__WHAT IS REQUIRED__
Below are some records. Write out exactly their lines from the one with "Timeline and Song." through the one with "To accomplish a", and leave the pictures behind.

__RECORDS__

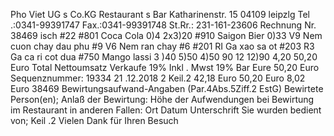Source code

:Pho Viet UG s Co.KG Restaurant s Bar Katharinenstr. 15 04109 leipzlg Tel .:0341-99391747 Fax.:0341-99391748 St.Rr.: 231-161-23606 Rechnung Nr. 38469 isch #22 #801 Coca Cola 0)4 2x3)20 #910 Saigon Bier 0)33 V9 Nem cuon chay dau phu #9 V6 Nem ran chay #6 #201 RI Ga xao sa ot #203 R3 Ga ca ri cot dua #750 Mango lassi 3 )40 5)50 4)50 90 12 12)90 4,20 50,20 Euro Total Nettoumsatz Verkaufe 19% Inkl . Mwst 19% Bar Eure 50,20 Euro Sequenznummer: 19334 21 .12.2018 2 Keil.2 42,18 Euro 50,20 Euro 8,02 Euro 38469 Bewirtungsaufwand-Angaben (Par.4Abs.5Ziff.2 EstG) Bewirtete Person(en); Anlaß der Bewirtung: Höhe der Aufwendungen bei Bewirtung im Restaurant in anderen Fallen: Ort Datum Unterschrift Sie wurden bedient von; Keil .2 Vielen Dank für Ihren Besuch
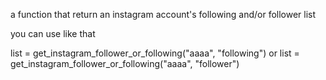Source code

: a function that return an instagram account's following and/or follower list

you can use like that

list = get_instagram_follower_or_following("aaaa", "following")
or
list = get_instagram_follower_or_following("aaaa", "follower")

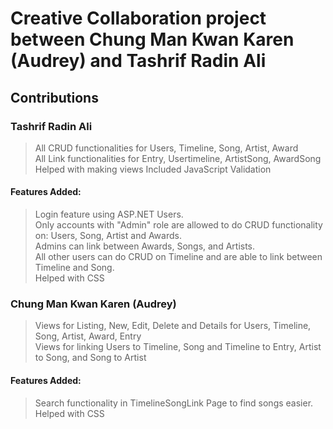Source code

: # Creative Collaboration project between Chung Man Kwan Karen (Audrey) and Tashrif Radin Ali

## Contributions

### Tashrif Radin Ali

> All CRUD functionalities for Users, Timeline, Song, Artist, Award  
> All Link functionalities for Entry, Usertimeline, ArtistSong, AwardSong  
> Helped with making views
> Included JavaScript Validation

#### Features Added:

> Login feature using ASP.NET Users.  
> Only accounts with "Admin" role are allowed to do CRUD functionality on: Users, Song, Artist and Awards.  
> Admins can link between Awards, Songs, and Artists.  
> All other users can do CRUD on Timeline and are able to link between Timeline and Song.  
> Helped with CSS

### Chung Man Kwan Karen (Audrey)

> Views for Listing, New, Edit, Delete and Details for Users, Timeline, Song, Artist, Award, Entry  
> Views for linking Users to Timeline, Song and Timeline to Entry, Artist to Song, and Song to Artist

#### Features Added:

> Search functionality in TimelineSongLink Page to find songs easier.  
> Helped with CSS
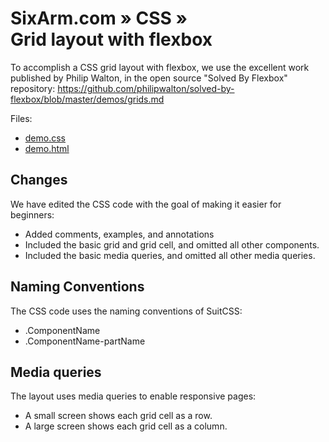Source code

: # SixArm.com » CSS » <br> Grid layout with flexbox

To accomplish a CSS grid layout with flexbox,
we use the excellent work published by Philip Walton,
in the open source "Solved By Flexbox" repository:
https://github.com/philipwalton/solved-by-flexbox/blob/master/demos/grids.md

Files:

  * [demo.css](demo.css)
  * [demo.html](demo.html)


## Changes ##

We have edited the CSS code with the goal of making it easier for beginners:

 * Added comments, examples, and annotations
 * Included the basic grid and grid cell, and omitted all other components.
 * Included the basic media queries, and omitted all other media queries.


## Naming Conventions ##

The CSS code uses the naming conventions of SuitCSS:

  * .ComponentName
  * .ComponentName-partName


## Media queries ##

The layout uses media queries to enable responsive pages:

 * A small screen shows each grid cell as a row.
 * A large screen shows each grid cell as a column.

__RESULT OF THIS TASK__
> All other users can do CRUD on Timeline and are able to link between Timeline and Song.  
> Helped with CSS

### Chung Man Kwan Karen (Audrey)

> Views for Listing, New, Edit, Delete and Details for Users, Timeline, Song, Artist, Award, Entry  
> Views for linking Users to Timeline, Song and Timeline to Entry, Artist to Song, and Song to Artist

#### Features Added:

> Search functionality in TimelineSongLink Page to find songs easier.  
> Helped with CSS
Source code

: # SixArm.com » CSS » <br> Grid layout with flexbox

To accomplish a CSS grid layout with flexbox,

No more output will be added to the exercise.